[Work instruction] Scan the material for the word "main" and copy each line where it occurs.

[Task input]
»»
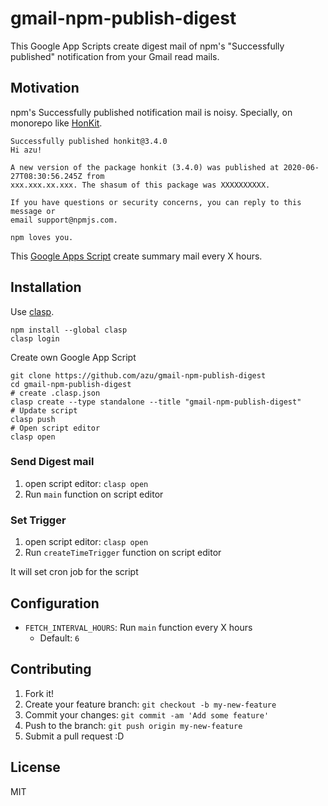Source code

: # gmail-npm-publish-digest

This Google App Scripts create digest mail of npm's "Successfully published" notification from your Gmail read mails.

## Motivation

npm's Successfully published notification mail is noisy.
Specially, on monorepo like [HonKit](https://github.com/HonKit/HonKit).

```
Successfully published honkit@3.4.0
Hi azu!

A new version of the package honkit (3.4.0) was published at 2020-06-27T08:30:56.245Z from
xxx.xxx.xx.xxx. The shasum of this package was XXXXXXXXXX.

If you have questions or security concerns, you can reply to this message or
email support@npmjs.com.

npm loves you.
```

This [Google Apps Script](https://developers.google.com/gsuite/aspects/appsscript) create summary mail every X hours.

## Installation

Use [clasp](https://github.com/google/clasp).

```
npm install --global clasp
clasp login
```

Create own Google App Script

```
git clone https://github.com/azu/gmail-npm-publish-digest
cd gmail-npm-publish-digest
# create .clasp.json
clasp create --type standalone --title "gmail-npm-publish-digest"
# Update script
clasp push
# Open script editor
clasp open
```

### Send Digest mail

1. open script editor: `clasp open`
2. Run `main` function on script editor

### Set Trigger

1. open script editor: `clasp open`
2. Run `createTimeTrigger` function on script editor

It will set cron job for the script

## Configuration

- `FETCH_INTERVAL_HOURS`: Run `main` function every X hours
    - Default: `6`

## Contributing

1. Fork it!
2. Create your feature branch: `git checkout -b my-new-feature`
3. Commit your changes: `git commit -am 'Add some feature'`
4. Push to the branch: `git push origin my-new-feature`
5. Submit a pull request :D

## License

MIT
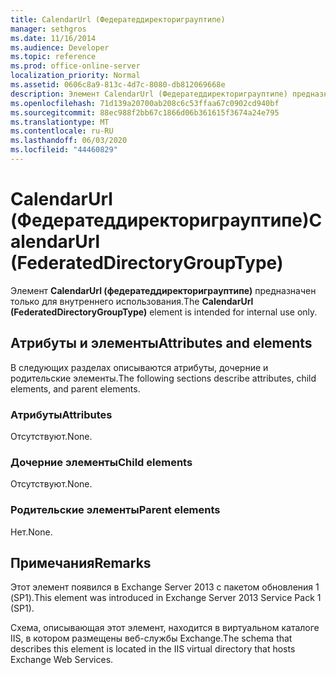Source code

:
 ```yaml
---
title: CalendarUrl (Федератеддиректориграуптипе)
manager: sethgros
ms.date: 11/16/2014
ms.audience: Developer
ms.topic: reference
ms.prod: office-online-server
localization_priority: Normal
ms.assetid: 0606c8a9-813c-4d7c-8080-db812069668e
description: Элемент CalendarUrl (Федератеддиректориграуптипе) предназначен только для внутреннего использования.
ms.openlocfilehash: 71d139a20700ab208c6c53ffaa67c0902cd940bf
ms.sourcegitcommit: 88ec988f2bb67c1866d06b361615f3674a24e795
ms.translationtype: MT
ms.contentlocale: ru-RU
ms.lasthandoff: 06/03/2020
ms.locfileid: "44460829"
---
```

# <a name="calendarurl-federateddirectorygrouptype"></a><span data-ttu-id="41aa3-103">CalendarUrl (Федератеддиректориграуптипе)</span><span class="sxs-lookup"><span data-stu-id="41aa3-103">CalendarUrl (FederatedDirectoryGroupType)</span></span>

<span data-ttu-id="41aa3-104">Элемент **CalendarUrl (федератеддиректориграуптипе)** предназначен только для внутреннего использования.</span><span class="sxs-lookup"><span data-stu-id="41aa3-104">The **CalendarUrl (FederatedDirectoryGroupType)** element is intended for internal use only.</span></span> 

## <a name="attributes-and-elements"></a><span data-ttu-id="41aa3-105">Атрибуты и элементы</span><span class="sxs-lookup"><span data-stu-id="41aa3-105">Attributes and elements</span></span>

<span data-ttu-id="41aa3-106">В следующих разделах описываются атрибуты, дочерние и родительские элементы.</span><span class="sxs-lookup"><span data-stu-id="41aa3-106">The following sections describe attributes, child elements, and parent elements.</span></span>
  
### <a name="attributes"></a><span data-ttu-id="41aa3-107">Атрибуты</span><span class="sxs-lookup"><span data-stu-id="41aa3-107">Attributes</span></span>

<span data-ttu-id="41aa3-108">Отсутствуют.</span><span class="sxs-lookup"><span data-stu-id="41aa3-108">None.</span></span>
  
### <a name="child-elements"></a><span data-ttu-id="41aa3-109">Дочерние элементы</span><span class="sxs-lookup"><span data-stu-id="41aa3-109">Child elements</span></span>

<span data-ttu-id="41aa3-110">Отсутствуют.</span><span class="sxs-lookup"><span data-stu-id="41aa3-110">None.</span></span>
  
### <a name="parent-elements"></a><span data-ttu-id="41aa3-111">Родительские элементы</span><span class="sxs-lookup"><span data-stu-id="41aa3-111">Parent elements</span></span>

<span data-ttu-id="41aa3-112">Нет.</span><span class="sxs-lookup"><span data-stu-id="41aa3-112">None.</span></span>
  
## <a name="remarks"></a><span data-ttu-id="41aa3-113">Примечания</span><span class="sxs-lookup"><span data-stu-id="41aa3-113">Remarks</span></span>

<span data-ttu-id="41aa3-114">Этот элемент появился в Exchange Server 2013 с пакетом обновления 1 (SP1).</span><span class="sxs-lookup"><span data-stu-id="41aa3-114">This element was introduced in Exchange Server 2013 Service Pack 1 (SP1).</span></span>
  
<span data-ttu-id="41aa3-115">Схема, описывающая этот элемент, находится в виртуальном каталоге IIS, в котором размещены веб-службы Exchange.</span><span class="sxs-lookup"><span data-stu-id="41aa3-115">The schema that describes this element is located in the IIS virtual directory that hosts Exchange Web Services.</span></span>
  

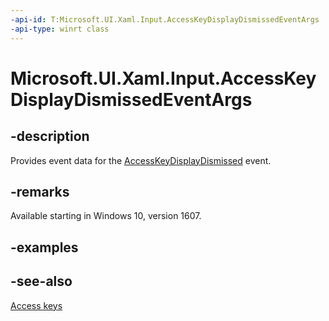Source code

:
 ```yaml
---
-api-id: T:Microsoft.UI.Xaml.Input.AccessKeyDisplayDismissedEventArgs
-api-type: winrt class
---
```


<!-- Class syntax.
public class AccessKeyDisplayDismissedEventArgs : Windows.UI.Xaml.Input.IAccessKeyDisplayDismissedEventArgs
-->

# Microsoft.UI.Xaml.Input.AccessKeyDisplayDismissedEventArgs

## -description
Provides event data for the [AccessKeyDisplayDismissed](../microsoft.ui.xaml/uielement_accesskeydisplaydismissed.md) event.

## -remarks
Available starting in Windows 10, version 1607.

## -examples

## -see-also
[Access keys](/windows/apps/design/input/access-keys)
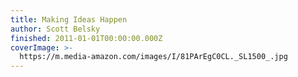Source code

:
 ```yaml
---
title: Making Ideas Happen
author: Scott Belsky
finished: 2011-01-01T00:00:00.000Z
coverImage: >-
  https://m.media-amazon.com/images/I/81PArEgC0CL._SL1500_.jpg
---
```

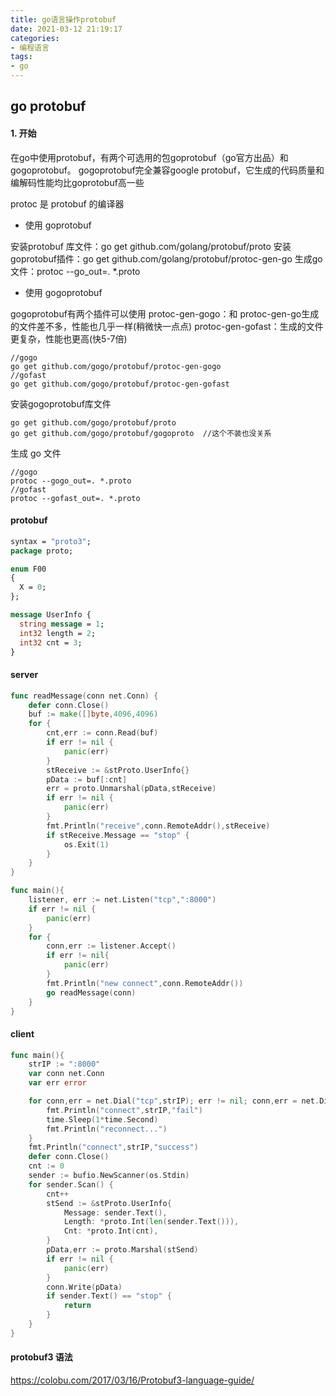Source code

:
 ```yaml
---
title: go语言操作protobuf
date: 2021-03-12 21:19:17
categories:
- 编程语言
tags:
- go
---
```


## go protobuf

#### 1. 开始

在go中使用protobuf，有两个可选用的包goprotobuf（go官方出品）和gogoprotobuf。
gogoprotobuf完全兼容google protobuf，它生成的代码质量和编解码性能均比goprotobuf高一些

protoc 是 protobuf 的编译器

- 使用 goprotobuf 

安装protobuf 库文件：go get github.com/golang/protobuf/proto
安装 goprotobuf插件：go get github.com/golang/protobuf/protoc-gen-go
生成go 文件：protoc --go_out=.  *.proto

- 使用 gogoprotobuf

gogoprotobuf有两个插件可以使用
protoc-gen-gogo：和 protoc-gen-go生成的文件差不多，性能也几乎一样(稍微快一点点)
protoc-gen-gofast：生成的文件更复杂，性能也更高(快5-7倍)

```
//gogo
go get github.com/gogo/protobuf/protoc-gen-gogo
//gofast
go get github.com/gogo/protobuf/protoc-gen-gofast
```

安装gogoprotobuf库文件

```
go get github.com/gogo/protobuf/proto
go get github.com/gogo/protobuf/gogoproto  //这个不装也没关系
```

生成 go 文件

```
//gogo
protoc --gogo_out=. *.proto
//gofast
protoc --gofast_out=. *.proto
```

#### protobuf 

```protobuf
syntax = "proto3";
package proto;

enum F00
{
  X = 0;
};

message UserInfo {
  string message = 1;
  int32 length = 2;
  int32 cnt = 3;
}
```

#### server

```go
func readMessage(conn net.Conn) {
	defer conn.Close()
	buf := make([]byte,4096,4096)
	for {
		cnt,err := conn.Read(buf)
		if err != nil {
			panic(err)
		}
		stReceive := &stProto.UserInfo{}
		pData := buf[:cnt]
		err = proto.Unmarshal(pData,stReceive)
		if err != nil {
			panic(err)
		}
		fmt.Println("receive",conn.RemoteAddr(),stReceive)
		if stReceive.Message == "stop" {
			os.Exit(1)
		}
	}
}

func main(){
	listener, err := net.Listen("tcp",":8000")
	if err != nil {
		panic(err)
	}
	for {
		conn,err := listener.Accept()
		if err != nil{
			panic(err)
		}
		fmt.Println("new connect",conn.RemoteAddr())
		go readMessage(conn)
	}
}
```

#### client

```go
func main(){
	strIP := ":8000"
	var conn net.Conn
	var err error

	for conn,err = net.Dial("tcp",strIP); err != nil; conn,err = net.Dial("tcp",strIP) {
		fmt.Println("connect",strIP,"fail")
		time.Sleep(1*time.Second)
		fmt.Println("reconnect...")
	}
	fmt.Println("connect",strIP,"success")
	defer conn.Close()
	cnt := 0
	sender := bufio.NewScanner(os.Stdin)
	for sender.Scan() {
		cnt++
		stSend := &stProto.UserInfo{
			Message: sender.Text(),
			Length: *proto.Int(len(sender.Text())),
			Cnt: *proto.Int(cnt),
		}
		pData,err := proto.Marshal(stSend)
		if err != nil {
			panic(err)
		}
		conn.Write(pData)
		if sender.Text() == "stop" {
			return
		}
	}
}
```

#### protobuf3 语法

https://colobu.com/2017/03/16/Protobuf3-language-guide/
««
[Response to the exercise]
2. Run `main` function on script editor
- `FETCH_INTERVAL_HOURS`: Run `main` function every X hours
func main(){
func main(){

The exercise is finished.